Distributed Locking Foundation
Distributed lock mental model for enterprise Java/JAX-RS systems: mutual exclusion, lease, lock owner, lock value, expiry, renewal, fencing token, critical section, clock problem, network partition, process pause, GC pause, correctness boundary, and when not to use distributed locks.
Part 029 — Distributed Locking Foundation
Distributed locking is one of the most misunderstood Redis use cases.
A lock feels simple:
Only one worker should do this at a time.
In a distributed system, that sentence hides many hard questions:
Who owns the lock?
How long is the lock valid?
What if the owner pauses?
What if the owner loses network access?
What if Redis fails over?
What if the protected resource accepts stale writes?
This part focuses on the mental model before implementation.
Part 030 will cover Redis-specific locking commands and scripts.
1. What a Distributed Lock Is
A distributed lock is a coordination primitive used by multiple processes to reduce concurrent access to a shared resource.
It is usually used when processes are distributed across:
- multiple JVMs
- multiple Kubernetes pods
- multiple service instances
- multiple worker nodes
- multiple schedulers
- multiple deployment zones
A lock attempts to enforce:
Only one actor enters the critical section at a time.

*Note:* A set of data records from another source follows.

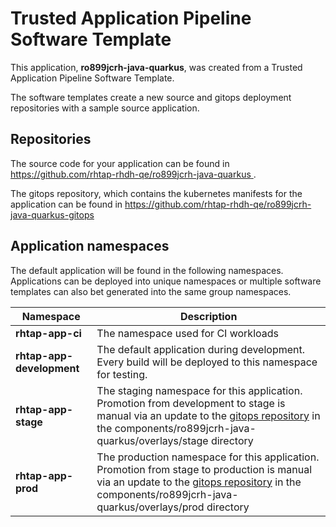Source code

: # Trusted Application Pipeline Software Template

This application, **ro899jcrh-java-quarkus**, was created from a Trusted Application Pipeline Software Template.

The software templates create a new source and gitops deployment repositories with a sample source application. 

## Repositories

The source code for your application can be found in [https://github.com/rhtap-rhdh-qe/ro899jcrh-java-quarkus ](https://github.com/rhtap-rhdh-qe/ro899jcrh-java-quarkus ).
 
The gitops repository, which contains the kubernetes manifests for the application can be found in 
[https://github.com/rhtap-rhdh-qe/ro899jcrh-java-quarkus-gitops ](https://github.com/rhtap-rhdh-qe/ro899jcrh-java-quarkus-gitops ) 

## Application namespaces 

The default application will be found in the following namespaces. Applications can be deployed into unique namespaces or multiple software templates can also bet generated into the same group namespaces.  

|  Namespace   |  Description   |  
| -------- | -------- |
| **rhtap-app-ci** | The namespace used for CI workloads |
| **rhtap-app-development** | The default application during development. Every build will be deployed to this namespace for testing. |
| **rhtap-app-stage** | The staging namespace for this application. Promotion from development to stage is manual via an update to the [gitops repository](https://github.com/rhtap-rhdh-qe/ro899jcrh-java-quarkus-gitops ) in the components/ro899jcrh-java-quarkus/overlays/stage directory |
| **rhtap-app-prod** | The production namespace for this application. Promotion from stage to production is manual via an update to the [gitops repository](https://github.com/rhtap-rhdh-qe/ro899jcrh-java-quarkus-gitops ) in the components/ro899jcrh-java-quarkus/overlays/prod directory |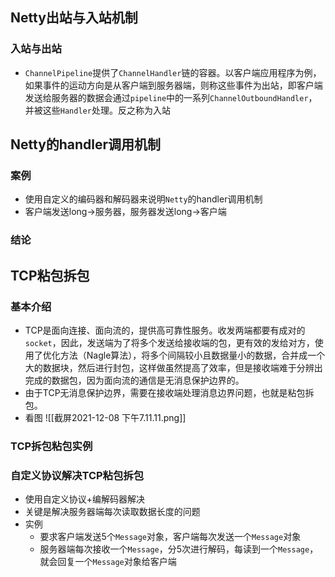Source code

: ## Netty出站与入站机制
### 入站与出站
- `ChannelPipeline`提供了`ChannelHandler`链的容器。以客户端应用程序为例，如果事件的运动方向是从客户端到服务器端，则称这些事件为出站，即客户端发送给服务器的数据会通过`pipeline`中的一系列`ChannelOutboundHandler`，并被这些`Handler`处理。反之称为入站

## Netty的handler调用机制
### 案例
- 使用自定义的编码器和解码器来说明`Netty`的handler调用机制
- 客户端发送long->服务器，服务器发送long->客户端

### 结论

## TCP粘包拆包
### 基本介绍
- TCP是面向连接、面向流的，提供高可靠性服务。收发两端都要有成对的`socket`，因此，发送端为了将多个发送给接收端的包，更有效的发给对方，使用了优化方法（Nagle算法），将多个间隔较小且数据量小的数据，合并成一个大的数据块，然后进行封包，这样做虽然提高了效率，但是接收端难于分辨出完成的数据包，因为面向流的通信是无消息保护边界的。
- 由于TCP无消息保护边界，需要在接收端处理消息边界问题，也就是粘包拆包。
- 看图
![[截屏2021-12-08 下午7.11.11.png]]
 ### TCP拆包粘包实例
 
 ### 自定义协议解决TCP粘包拆包
 - 使用自定义协议+编解码器解决
 - 关键是解决服务器端每次读取数据长度的问题
 - 实例
	 - 要求客户端发送5个`Message`对象，客户端每次发送一个`Message`对象
	 - 服务器端每次接收一个`Message`，分5次进行解码，每读到一个`Message`，就会回复一个`Message`对象给客户端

But in real distributed systems, a Redis-backed lock is usually a lease, not an absolute guarantee.
A lease means:
You may act as owner only until this expiry time, assuming your view is still valid.
That assumption matters.
2. Lock vs Lease
A local Java lock such as synchronized or ReentrantLock is process-local.
A distributed lock is different.
| Concept | Local lock | Distributed lease |
|---|---|---|
| Scope | one JVM | many processes/nodes |
| Failure model | thread crash/process crash | network split, Redis failover, GC pause, scheduler pause |
| Ownership | memory reference/thread | token stored in external system |
| Expiry | usually none | required |
| Safety | strong inside one JVM | bounded by lease design |
| Release | deterministic if code runs | may not run after crash |
A Redis lock must have expiry because the owner can die before releasing it.
No expiry means a crashed process can block the system indefinitely.
Expiry creates another problem:
The lock may expire while the original owner is still executing.
That is the central tension of distributed locking.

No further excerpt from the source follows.